Set out exactly, line by line, the stretch of data below that begins at the line containing "to that vertex." and ends at the line containing "A disconnected graph", with both ends kept.

--- EXERCISE DATA Enclosed Below ---

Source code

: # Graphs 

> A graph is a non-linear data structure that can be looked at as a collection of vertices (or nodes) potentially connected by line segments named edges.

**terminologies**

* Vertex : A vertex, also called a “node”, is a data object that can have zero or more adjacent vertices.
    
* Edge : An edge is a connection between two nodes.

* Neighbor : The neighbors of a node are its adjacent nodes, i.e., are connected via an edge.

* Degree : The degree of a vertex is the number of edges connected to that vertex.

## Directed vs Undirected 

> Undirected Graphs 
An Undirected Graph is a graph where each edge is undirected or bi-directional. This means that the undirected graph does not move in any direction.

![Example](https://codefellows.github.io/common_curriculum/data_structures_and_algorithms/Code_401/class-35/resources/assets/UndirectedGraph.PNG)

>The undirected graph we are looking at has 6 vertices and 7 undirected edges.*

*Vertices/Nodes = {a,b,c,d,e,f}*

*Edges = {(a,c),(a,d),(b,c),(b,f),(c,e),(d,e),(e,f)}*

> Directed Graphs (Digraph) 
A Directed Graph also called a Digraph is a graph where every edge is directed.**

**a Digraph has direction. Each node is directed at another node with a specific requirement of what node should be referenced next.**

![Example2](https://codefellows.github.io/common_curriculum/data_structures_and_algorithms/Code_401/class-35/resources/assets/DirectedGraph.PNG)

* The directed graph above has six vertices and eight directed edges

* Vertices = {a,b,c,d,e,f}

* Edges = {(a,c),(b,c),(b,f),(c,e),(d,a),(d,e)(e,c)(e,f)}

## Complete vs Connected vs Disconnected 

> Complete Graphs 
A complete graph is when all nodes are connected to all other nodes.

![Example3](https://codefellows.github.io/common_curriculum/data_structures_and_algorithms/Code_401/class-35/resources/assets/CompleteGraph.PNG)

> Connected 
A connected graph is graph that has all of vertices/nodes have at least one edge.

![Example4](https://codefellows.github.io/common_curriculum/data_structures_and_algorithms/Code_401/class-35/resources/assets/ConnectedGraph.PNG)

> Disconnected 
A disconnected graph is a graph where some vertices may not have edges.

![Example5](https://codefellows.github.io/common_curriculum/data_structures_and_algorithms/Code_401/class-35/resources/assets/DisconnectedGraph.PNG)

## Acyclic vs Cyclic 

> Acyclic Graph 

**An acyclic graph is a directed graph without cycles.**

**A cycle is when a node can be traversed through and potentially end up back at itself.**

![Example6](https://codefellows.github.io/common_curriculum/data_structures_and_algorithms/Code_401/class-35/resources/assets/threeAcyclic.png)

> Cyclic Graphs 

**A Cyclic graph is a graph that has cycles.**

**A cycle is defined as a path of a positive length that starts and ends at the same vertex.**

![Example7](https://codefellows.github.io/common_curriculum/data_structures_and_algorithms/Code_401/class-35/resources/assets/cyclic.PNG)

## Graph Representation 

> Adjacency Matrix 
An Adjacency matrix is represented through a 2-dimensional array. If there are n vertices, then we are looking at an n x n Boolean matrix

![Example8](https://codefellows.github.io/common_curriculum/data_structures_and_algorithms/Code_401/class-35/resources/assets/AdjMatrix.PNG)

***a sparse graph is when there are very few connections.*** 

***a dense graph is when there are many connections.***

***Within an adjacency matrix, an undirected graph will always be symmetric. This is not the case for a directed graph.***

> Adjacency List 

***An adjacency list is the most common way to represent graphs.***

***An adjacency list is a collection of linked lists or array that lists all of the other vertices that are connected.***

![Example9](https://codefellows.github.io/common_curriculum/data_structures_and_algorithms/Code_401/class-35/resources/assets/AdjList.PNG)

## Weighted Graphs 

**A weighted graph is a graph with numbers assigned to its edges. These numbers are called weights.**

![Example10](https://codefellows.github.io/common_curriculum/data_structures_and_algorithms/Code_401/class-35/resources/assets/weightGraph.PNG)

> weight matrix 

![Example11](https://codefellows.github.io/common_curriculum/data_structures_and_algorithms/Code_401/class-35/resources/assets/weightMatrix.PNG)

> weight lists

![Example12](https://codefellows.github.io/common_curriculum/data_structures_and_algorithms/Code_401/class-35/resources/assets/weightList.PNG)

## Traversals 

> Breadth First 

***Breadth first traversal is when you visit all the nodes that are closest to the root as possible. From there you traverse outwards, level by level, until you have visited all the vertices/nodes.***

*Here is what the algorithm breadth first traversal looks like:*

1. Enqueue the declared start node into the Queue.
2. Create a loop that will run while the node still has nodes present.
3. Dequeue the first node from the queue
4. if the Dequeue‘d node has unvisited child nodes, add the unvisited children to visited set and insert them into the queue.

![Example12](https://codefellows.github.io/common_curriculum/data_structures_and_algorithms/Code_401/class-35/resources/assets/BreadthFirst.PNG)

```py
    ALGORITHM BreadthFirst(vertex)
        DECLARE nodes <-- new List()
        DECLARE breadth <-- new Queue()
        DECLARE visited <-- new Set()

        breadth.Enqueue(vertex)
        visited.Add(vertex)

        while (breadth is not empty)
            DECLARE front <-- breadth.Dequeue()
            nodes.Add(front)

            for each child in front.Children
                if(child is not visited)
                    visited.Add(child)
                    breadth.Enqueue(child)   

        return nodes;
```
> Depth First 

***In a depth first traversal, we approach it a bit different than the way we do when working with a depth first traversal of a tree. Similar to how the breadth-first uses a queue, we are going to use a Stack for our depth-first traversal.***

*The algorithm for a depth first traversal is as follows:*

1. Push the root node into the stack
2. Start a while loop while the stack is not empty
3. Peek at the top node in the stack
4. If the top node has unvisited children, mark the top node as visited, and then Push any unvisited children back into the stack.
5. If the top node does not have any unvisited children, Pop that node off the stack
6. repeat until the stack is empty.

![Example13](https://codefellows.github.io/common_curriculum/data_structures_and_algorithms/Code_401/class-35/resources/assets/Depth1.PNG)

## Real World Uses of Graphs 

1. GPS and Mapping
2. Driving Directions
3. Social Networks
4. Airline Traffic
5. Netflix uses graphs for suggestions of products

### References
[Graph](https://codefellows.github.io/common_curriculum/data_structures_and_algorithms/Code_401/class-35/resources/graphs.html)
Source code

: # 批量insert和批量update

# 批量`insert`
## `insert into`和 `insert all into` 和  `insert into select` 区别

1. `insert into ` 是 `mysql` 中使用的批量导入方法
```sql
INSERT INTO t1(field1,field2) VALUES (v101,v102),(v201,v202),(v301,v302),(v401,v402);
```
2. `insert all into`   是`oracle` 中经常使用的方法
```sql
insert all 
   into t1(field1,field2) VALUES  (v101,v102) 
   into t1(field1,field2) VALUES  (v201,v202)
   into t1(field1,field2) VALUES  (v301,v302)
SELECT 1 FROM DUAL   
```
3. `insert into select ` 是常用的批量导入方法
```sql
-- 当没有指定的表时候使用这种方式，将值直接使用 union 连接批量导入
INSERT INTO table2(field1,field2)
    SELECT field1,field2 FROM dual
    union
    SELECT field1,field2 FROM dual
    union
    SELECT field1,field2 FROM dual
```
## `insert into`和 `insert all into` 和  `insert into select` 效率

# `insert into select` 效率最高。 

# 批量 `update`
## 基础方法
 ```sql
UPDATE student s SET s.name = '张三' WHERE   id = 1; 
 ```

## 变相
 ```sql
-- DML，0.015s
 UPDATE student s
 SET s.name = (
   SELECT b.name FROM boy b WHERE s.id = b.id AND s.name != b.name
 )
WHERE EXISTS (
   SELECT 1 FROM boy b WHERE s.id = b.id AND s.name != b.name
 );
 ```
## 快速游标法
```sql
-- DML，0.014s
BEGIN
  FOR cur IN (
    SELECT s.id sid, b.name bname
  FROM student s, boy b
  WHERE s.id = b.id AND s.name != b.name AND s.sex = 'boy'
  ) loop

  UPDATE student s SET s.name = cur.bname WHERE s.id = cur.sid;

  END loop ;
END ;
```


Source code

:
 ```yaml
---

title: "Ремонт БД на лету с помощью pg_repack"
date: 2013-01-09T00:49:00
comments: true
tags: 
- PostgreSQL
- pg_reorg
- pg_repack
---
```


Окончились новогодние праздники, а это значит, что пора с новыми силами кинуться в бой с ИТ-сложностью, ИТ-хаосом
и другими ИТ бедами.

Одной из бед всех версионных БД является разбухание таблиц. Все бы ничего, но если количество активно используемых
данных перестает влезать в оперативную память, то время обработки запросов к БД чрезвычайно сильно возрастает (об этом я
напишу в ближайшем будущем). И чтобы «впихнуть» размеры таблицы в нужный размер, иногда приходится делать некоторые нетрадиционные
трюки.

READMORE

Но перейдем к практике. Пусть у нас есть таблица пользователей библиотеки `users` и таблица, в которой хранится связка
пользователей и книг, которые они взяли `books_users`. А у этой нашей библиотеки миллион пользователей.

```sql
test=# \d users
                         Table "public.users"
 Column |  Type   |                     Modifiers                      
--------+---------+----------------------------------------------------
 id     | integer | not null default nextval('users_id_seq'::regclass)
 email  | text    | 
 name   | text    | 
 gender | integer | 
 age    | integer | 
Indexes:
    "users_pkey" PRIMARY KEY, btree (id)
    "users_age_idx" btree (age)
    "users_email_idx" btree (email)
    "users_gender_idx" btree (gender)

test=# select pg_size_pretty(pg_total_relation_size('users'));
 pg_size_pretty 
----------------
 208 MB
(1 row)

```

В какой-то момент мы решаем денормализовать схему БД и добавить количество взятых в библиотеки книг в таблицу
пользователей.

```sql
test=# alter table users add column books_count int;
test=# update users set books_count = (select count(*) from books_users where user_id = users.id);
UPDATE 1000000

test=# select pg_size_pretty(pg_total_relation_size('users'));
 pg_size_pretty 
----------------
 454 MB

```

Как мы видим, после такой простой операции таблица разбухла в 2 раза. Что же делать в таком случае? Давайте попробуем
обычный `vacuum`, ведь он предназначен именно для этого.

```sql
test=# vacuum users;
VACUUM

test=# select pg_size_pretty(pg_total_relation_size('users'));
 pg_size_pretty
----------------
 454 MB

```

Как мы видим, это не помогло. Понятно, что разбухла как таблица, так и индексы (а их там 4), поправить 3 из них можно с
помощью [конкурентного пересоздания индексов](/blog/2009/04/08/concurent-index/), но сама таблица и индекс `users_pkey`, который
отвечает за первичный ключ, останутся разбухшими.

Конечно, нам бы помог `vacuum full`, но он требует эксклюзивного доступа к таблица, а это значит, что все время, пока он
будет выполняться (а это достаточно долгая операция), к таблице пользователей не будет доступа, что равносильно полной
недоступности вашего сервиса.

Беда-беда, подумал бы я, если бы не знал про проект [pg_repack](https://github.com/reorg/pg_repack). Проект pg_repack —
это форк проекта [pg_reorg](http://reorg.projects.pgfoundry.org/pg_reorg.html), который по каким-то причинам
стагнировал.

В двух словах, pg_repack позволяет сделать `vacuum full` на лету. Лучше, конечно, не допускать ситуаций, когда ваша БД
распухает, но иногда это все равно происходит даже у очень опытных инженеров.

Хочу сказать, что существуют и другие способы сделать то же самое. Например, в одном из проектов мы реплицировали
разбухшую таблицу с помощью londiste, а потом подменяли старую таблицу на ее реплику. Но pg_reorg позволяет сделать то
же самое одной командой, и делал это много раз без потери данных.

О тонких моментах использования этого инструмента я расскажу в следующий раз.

--- End of Enclosed EXERCISE DATA ---

# RESULT FOR THIS EXERCISE
* Degree : The degree of a vertex is the number of edges connected to that vertex.

## Directed vs Undirected 

> Undirected Graphs 
An Undirected Graph is a graph where each edge is undirected or bi-directional. This means that the undirected graph does not move in any direction.

![Example](https://codefellows.github.io/common_curriculum/data_structures_and_algorithms/Code_401/class-35/resources/assets/UndirectedGraph.PNG)

>The undirected graph we are looking at has 6 vertices and 7 undirected edges.*

*Vertices/Nodes = {a,b,c,d,e,f}*

*Edges = {(a,c),(a,d),(b,c),(b,f),(c,e),(d,e),(e,f)}*

> Directed Graphs (Digraph) 
A Directed Graph also called a Digraph is a graph where every edge is directed.**

**a Digraph has direction. Each node is directed at another node with a specific requirement of what node should be referenced next.**

![Example2](https://codefellows.github.io/common_curriculum/data_structures_and_algorithms/Code_401/class-35/resources/assets/DirectedGraph.PNG)

* The directed graph above has six vertices and eight directed edges

* Vertices = {a,b,c,d,e,f}

* Edges = {(a,c),(b,c),(b,f),(c,e),(d,a),(d,e)(e,c)(e,f)}

## Complete vs Connected vs Disconnected 

> Complete Graphs 
A complete graph is when all nodes are connected to all other nodes.

![Example3](https://codefellows.github.io/common_curriculum/data_structures_and_algorithms/Code_401/class-35/resources/assets/CompleteGraph.PNG)

> Connected 
A connected graph is graph that has all of vertices/nodes have at least one edge.

![Example4](https://codefellows.github.io/common_curriculum/data_structures_and_algorithms/Code_401/class-35/resources/assets/ConnectedGraph.PNG)

> Disconnected 
A disconnected graph is a graph where some vertices may not have edges.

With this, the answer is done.